EXTRACTED MATERIAL:
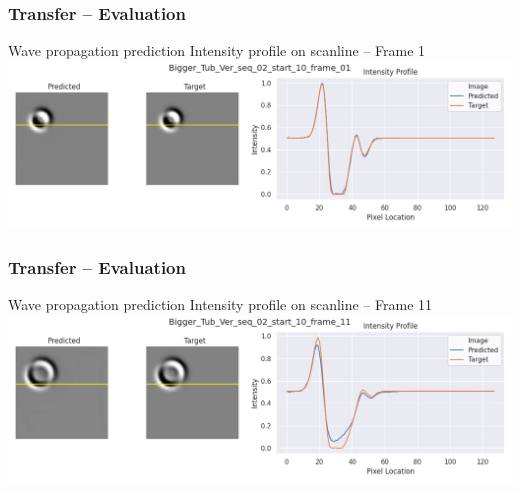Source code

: \begin{frame}
    \frametitle{Transfer -- Evaluation}

Wave propagation prediction \newline
Intensity profile on scanline -- Frame 1\\[\baselineskip]

\includegraphics[width=\textwidth, height=.55\textheight]{./Ressourcen/Praesentation/Bilder/WaveTransfer/DFP/Bigger_Tub_Ver_seq_02_start_10_frame_01.png}%

\end{frame}
\clearpage
\begin{frame}
    \frametitle{Transfer -- Evaluation}

Wave propagation prediction \newline
Intensity profile on scanline -- Frame 11\\[\baselineskip]

\includegraphics[width=\textwidth, height=.55\textheight]{./Ressourcen/Praesentation/Bilder/WaveTransfer/DFP/Bigger_Tub_Ver_seq_02_start_10_frame_11.png}%

\end{frame}
\clearpage
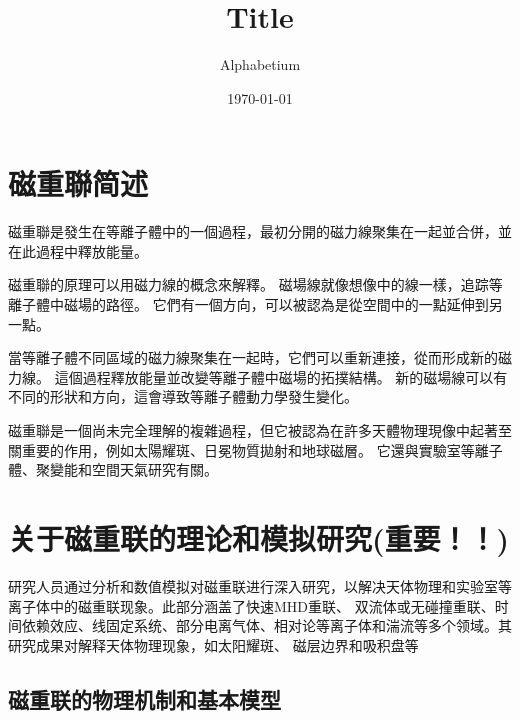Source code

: \documentclass[12pt, a4paper, oneside]{article}
\title{Title}
\date{\today}
\author{Alphabetium}
\begin{document}
\begin{spacing}{2.0}
\tableofcontents
\maketitle


\section{磁重聯简述}

磁重聯是發生在等離子體中的一個過程，最初分開的磁力線聚集在一起並合併，並在此過程中釋放能量。

磁重聯的原理可以用磁力線的概念來解釋。 磁場線就像想像中的線一樣，追踪等離子體中磁場的路徑。 它們有一個方向，可以被認為是從空間中的一點延伸到另一點。

當等離子體不同區域的磁力線聚集在一起時，它們可以重新連接，從而形成新的磁力線。 這個過程釋放能量並改變等離子體中磁場的拓撲結構。 
新的磁場線可以有不同的形狀和方向，這會導致等離子體動力學發生變化。

磁重聯是一個尚未完全理解的複雜過程，但它被認為在許多天體物理現像中起著至關重要的作用，例如太陽耀斑、日冕物質拋射和地球磁層。 
它還與實驗室等離子體、聚變能和空間天氣研究有關。
\section{关于磁重联的理论和模拟研究(重要！！)}
研究人员通过分析和数值模拟对磁重联进行深入研究，以解决天体物理和实验室等离子体中的磁重联现象。此部分涵盖了快速MHD重联、
双流体或无碰撞重联、时间依赖效应、线固定系统、部分电离气体、相对论等离子体和湍流等多个领域。其研究成果对解释天体物理现象，如太阳耀斑、
磁层边界和吸积盘等
\subsection{磁重联的物理机制和基本模型}

\end{spacing}
\end{document}
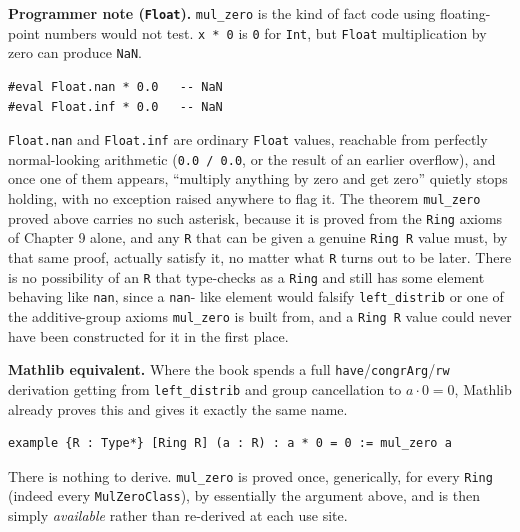 \textbf{Programmer note (\texttt{Float}).} \texttt{mul\_\allowbreak{}zero} is the kind of fact code using floating-point numbers would not test. \texttt{x * 0} is \texttt{0} for \texttt{Int}, but \texttt{Float} multiplication by zero can produce \texttt{NaN}.

\begin{lstlisting}
#eval Float.nan * 0.0   -- NaN
#eval Float.inf * 0.0   -- NaN
\end{lstlisting}

\texttt{Float.nan} and \texttt{Float.inf} are ordinary \texttt{Float} values, reachable from perfectly normal-looking arithmetic (\texttt{0.0 /\allowbreak{} 0.0}, or the result of an earlier overflow), and once one of them appears, ``multiply anything by zero and get zero'' quietly stops holding, with no exception raised anywhere to flag it. The theorem \texttt{mul\_\allowbreak{}zero} proved above carries no such asterisk, because it is proved from the \texttt{Ring} axioms of Chapter 9 alone, and any \texttt{R} that can be given a genuine \texttt{Ring R} value must, by that same proof, actually satisfy it, no matter what \texttt{R} turns out to be later. There is no possibility of an \texttt{R} that type-checks as a \texttt{Ring} and still has some element behaving like \texttt{nan}, since a \texttt{nan}- like element would falsify \texttt{left\_\allowbreak{}distrib} or one of the additive-group axioms \texttt{mul\_\allowbreak{}zero} is built from, and a \texttt{Ring R} value could never have been constructed for it in the first place.

\textbf{Mathlib equivalent.} Where the book spends a full \texttt{have}/\texttt{congrArg}/\texttt{rw} derivation getting from \texttt{left\_\allowbreak{}distrib} and group cancellation to \(a\cdot 0=0\), Mathlib already proves this and gives it exactly the same name.

\begin{lstlisting}
example {R : Type*} [Ring R] (a : R) : a * 0 = 0 := mul_zero a
\end{lstlisting}

There is nothing to derive. \texttt{mul\_\allowbreak{}zero} is proved once, generically, for every \texttt{Ring} (indeed every \texttt{MulZeroClass}), by essentially the argument above, and is then simply \emph{available} rather than re-derived at each use site.
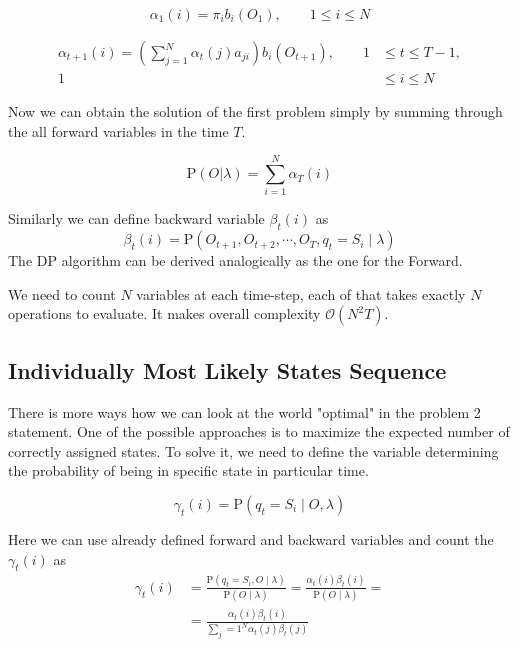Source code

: \documentclass[thesis=M,english]{FITthesis}[2012/10/20]
\begin{document}
\begin{equation}
\alpha_1(i) = \pi_i b_i(O_1), \qquad 1 \leq i \leq N
\end{equation}

\begin{equation}
\begin{aligned}
\alpha_{t+1}(i) = \left( \sum_{j=1}^N \alpha_t(j) a_{ji} \right) b_i(O_{t+1}), \qquad 1& \leq t \leq T - 1, \\ 
                                                                                 1& \leq i \leq N		\end{aligned}
\end{equation}

Now we can obtain the solution of the first problem simply by summing through the all forward variables in the time $T$.

\begin{equation}
\mathrm{P}(O|\lambda) = \sum_{i=1}^N \alpha_T(i)
\end{equation} 

Similarly we can define backward variable $\beta_t(i)$ as
\begin{equation}
\beta_t(i) = \mathrm{P}(O_{t+1},O_{t+2},\cdots,O_T,q_t = S_i \mid \lambda ) 
\end{equation}
The DP algorithm can be derived analogically as the one for the Forward.

We need to count $N$ variables at each time-step, each of that takes exactly $N$ operations to evaluate. It makes overall complexity $\mathcal{O}(N^2T)$.    

\subsection{Individually Most Likely States Sequence}
There is more ways how we can look at the world "optimal" in the problem 2 statement. One of the possible approaches is to maximize the expected number of correctly assigned states. To solve it, we need to define the variable determining the probability of being in specific state in particular time.

\begin{equation}
\gamma_t(i) = \mathrm{P}(q_t = S_i \mid O,\lambda ) 
\end{equation}

Here we can use already defined forward and backward variables and count the $\gamma_t(i)$ as
\begin{equation}
\begin{aligned}
\gamma_t(i) &= \frac{ \mathrm{P}( q_t = S_i, O \mid \lambda )}{ \mathrm{P}( O \mid \lambda )} =
               \frac{  \alpha_t(i) \beta_t(i) }{ \mathrm{P}( O \mid \lambda )} = \\
            &= \frac{  \alpha_t(i) \beta_t(i) }{ \sum_j=1^N \alpha_t(j) \beta_t(j) } 
\end{aligned}
\end{equation}
\end{document}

WHAT YOU HAVE TO DO: Starting at the line that contains "Here we can", transcribe every line through the last line of the entries above, exactly, and nothing else.

PROBLEM SOLUTION:
Here we can use already defined forward and backward variables and count the $\gamma_t(i)$ as
\begin{equation}
\begin{aligned}
\gamma_t(i) &= \frac{ \mathrm{P}( q_t = S_i, O \mid \lambda )}{ \mathrm{P}( O \mid \lambda )} =
               \frac{  \alpha_t(i) \beta_t(i) }{ \mathrm{P}( O \mid \lambda )} = \\
            &= \frac{  \alpha_t(i) \beta_t(i) }{ \sum_j=1^N \alpha_t(j) \beta_t(j) } 
\end{aligned}
\end{equation}
\end{document}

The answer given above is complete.